Some of these are made on the same principle as that which has just been described, but differ from it in having a separate head, made of hard and heavy wood. This is deeply cut with barbs; so that the weapon is a more formidable one than that which is made simply from one piece of wood. The head of one of these spears is shown at fig. 7 in the illustration “Heads of Spears,” on page 731.
Several of the spears are perfectly plain, being simply long sticks, pointed at the larger end. These, however, have been scraped very carefully, and seem to have had more pains bestowed upon them than those with more elaborate heads. These spears are about eight feet in length.
Then there are other spears with a variable number of heads, and of variable dimensions. The commonest form of multiheaded spears has either three or four points; but in every other respect, except number, the spear heads are constructed in the same manner. One of these spears, now before me, has a shaft about nine feet in length, and rather more than an inch in diameter at the thickest part, which, as is usual with Australian spears, is just below the head. The wood of which it is made is exceedingly light and porous; but this very quality has unfortunately made it so acceptable to the ptilinus beetles that they have damaged it sadly, and rendered it so brittle that a very slight shock would snap it. Indeed, the shaft of one of them was broken into three pieces by a little child stumbling against it while coming down stairs.
The four points which constitute the head are cut from the gum-tree, the wood of which is hard and durable, and can be trimmed to a very sharp point without danger of breakage. Each of them is twenty inches in length, and they are largest in the middle, tapering slightly at one end so as to permit of their being fastened to the shaft, and being scraped to a fine point at the other end.
On examination I find that the large end of the shaft has been cut into four grooves, in each of which is placed the butt end of one of the points, which is fixed temporarily by black-boy gum. Wedgelike pegs have then been pushed between the points, so as to make them diverge properly from each other, and, when they have assumed the proper position, they have been tightly bound together with cord. A layer of black-boy gum has then been kneaded over the string, so as to keep all firmly together.

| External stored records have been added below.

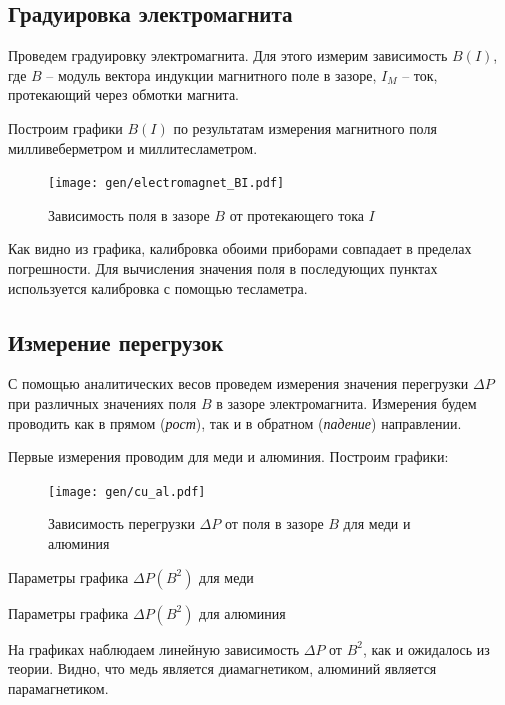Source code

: \documentclass[12pt,a4paper]{article}
\begin{document}
	\subsection*{Градуировка электромагнита}
	
	Проведем градуировку электромагнита. Для этого измерим зависимость $B(I)$, где $B$ -- модуль вектора индукции магнитного поле в зазоре, $I_M$ -- ток, протекающий через обмотки магнита.
	
	Построим графики $B(I)$ по результатам измерения магнитного поля милливеберметром и миллитесламетром.
	
	\begin{figure}[H]
		\texttt{[image: gen/electromagnet\_BI.pdf]}
		\caption{Зависимость поля в зазоре $B$ от протекающего тока $I$}
	\end{figure}
	
	Как видно из графика, калибровка обоими приборами совпадает в пределах погрешности. Для вычисления значения поля в последующих пунктах используется калибровка с помощью тесламетра.
	
	\subsection*{Измерение перегрузок}
	
	С помощью аналитических весов проведем измерения значения перегрузки $\Delta P$ при различных значениях поля $B$ в зазоре электромагнита. Измерения будем проводить как в прямом (\textit{рост}), так и в обратном (\textit{падение}) направлении.
	
	Первые измерения проводим для меди и алюминия. Построим графики:
	
	\begin{figure}[H]
		\texttt{[image: gen/cu\_al.pdf]}
		\caption{Зависимость перегрузки $\Delta P$ от поля в зазоре $B$ для меди и алюминия}
	\end{figure}

	\begin{table}[h]
		\caption{Параметры графика $\Delta P(B^2)$ для меди}
		
	\end{table}
	
	\begin{table}[h]
		\caption{Параметры графика $\Delta P(B^2)$ для алюминия}
		
	\end{table}
		
	На графиках наблюдаем линейную зависимость $\Delta P$ от $B^2$, как и ожидалось из теории.
	Видно, что медь является диамагнетиком, алюминий является парамагнетиком.
	
\end{document}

So much for the mode of putting on the points, the end of one of which may be seen at fig. 3 in the illustration. My own specimen, however, is better made than that from which the sketch has been taken. The reader will perceive that there is a barb attached to the point, and lashed in its place by string. In my specimen the barb is made of a piece of bone about as long as a skewer, and sharply pointed at both ends. In the example shown in the illustration, the barb merely projects from the side of the point, whereas in my specimen the bone answers the purpose both of point and barb. In order to enable it to take the proper direction, the top of the wooden point is bevelled off, and the piece of bone lashed to it by the middle, so that one end becomes the point of the weapon, and the other end does duty for the barb. Wishing to see how this was done, I have cut away part of the lashings of one of the four points, and have been much struck with the ingenuity displayed by the maker in fastening the bone to the point, so as to make it discharge its double duty. The barbs are all directed inward, so that, when the native makes a stroke at a fish, the slippery prey is caught between the barbs, and held there just as is an eel between the prongs of the spear. The elasticity of the four long points causes them to diverge when they come upon the back of a fish, and to contract tightly upon it, so that the points of the barbs are pressed firmly into its sides.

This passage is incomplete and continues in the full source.